玄関を出て、駅へと向かう。お酒も充分にいただいた後で体もホカホカと暖かい。帰りはバスはやめて、駅まで歩くことにした。二つあるホテルの駐車場の建物から遠い方の裏口から出ればそこはもうすでに奈良町

道なりに直進することほんの2.3分。右手に折れて少し行けばそこは猿沢の池。

Photo0058闇に浮かぶ興福寺五重塔を見ながら五十二段と呼ばれる長い石段を上る。登り切ったら、そこが三条大路である。奈良市で・・・ということは、すなわちこの大和でもっともにぎやかな通りである。
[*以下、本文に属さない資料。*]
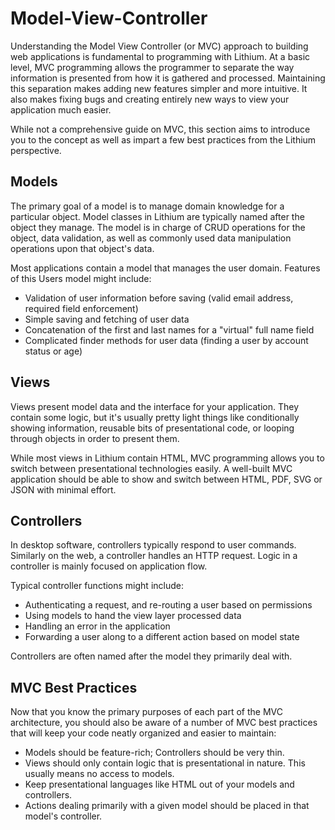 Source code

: # Model-View-Controller

Understanding the Model View Controller (or MVC) approach to building web applications is fundamental to programming with Lithium. At a basic level, MVC programming allows the programmer to separate the way information is presented from how it is gathered and processed. Maintaining this separation makes adding new features simpler and more intuitive. It also makes fixing bugs and creating entirely new ways to view your application much easier.

While not a comprehensive guide on MVC, this section aims to introduce you to the concept as well as impart a few best practices from the Lithium perspective.

## Models

The primary goal of a model is to manage domain knowledge for a particular object. Model classes in Lithium are typically named after the object they manage. The model is in charge of CRUD operations for the object, data validation, as well as commonly used data manipulation operations upon that object's data.

Most applications contain a model that manages the user domain. Features of this Users model might include:

* Validation of user information before saving (valid email address, required field enforcement)
* Simple saving and fetching of user data
* Concatenation of the first and last names for a "virtual" full name field
* Complicated finder methods for user data (finding a user by account status or age)

## Views

Views present model data and the interface for your application. They contain some logic, but it's usually pretty light things like conditionally showing information, reusable bits of presentational code, or looping through objects in order to present them.

While most views in Lithium contain HTML, MVC programming allows you to switch between presentational technologies easily. A well-built MVC application should be able to show and switch between HTML, PDF, SVG or JSON with minimal effort.

## Controllers

In desktop software, controllers typically respond to user commands. Similarly on the web, a controller handles an HTTP request. Logic in a controller is mainly focused on application flow.

Typical controller functions might include:

* Authenticating a request, and re-routing a user based on permissions
* Using models to hand the view layer processed data
* Handling an error in the application
* Forwarding a user along to a different action based on model state

Controllers are often named after the model they primarily deal with.

## MVC Best Practices

Now that you know the primary purposes of each part of the MVC architecture, you should also be aware of a number of MVC best practices that will keep your code neatly organized and easier to maintain:

* Models should be feature-rich; Controllers should be very thin.
* Views should only contain logic that is presentational in nature. This usually means no access to models.
* Keep presentational languages like HTML out of your models and controllers.
* Actions dealing primarily with a given model should be placed in that model's controller.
しかも・・・ここから15分ほど歩いた私が目指すべきJR奈良駅の手前には数多くの居酒屋さんが暖簾を連ねており(中には私が最近うわさで聞いてぜひ一度お邪魔したいと思っているさくら水産まである)・・・なかなかの難所だ。

私が乗ろうとしているJR桜井線(最近は万葉まほろば線ともいうらしい)は、風前のともしびのローカル線。こんな時間帯は1時間に一本しかない。おまけに終電も早い。なんとかまっすぐに駅にたどり着く必要がある。私は決死の覚悟でそれらの暖簾の誘惑を振り払いなんとか時間ぎりぎりに駅へと辿りついたのは我ながら優秀だったと思う。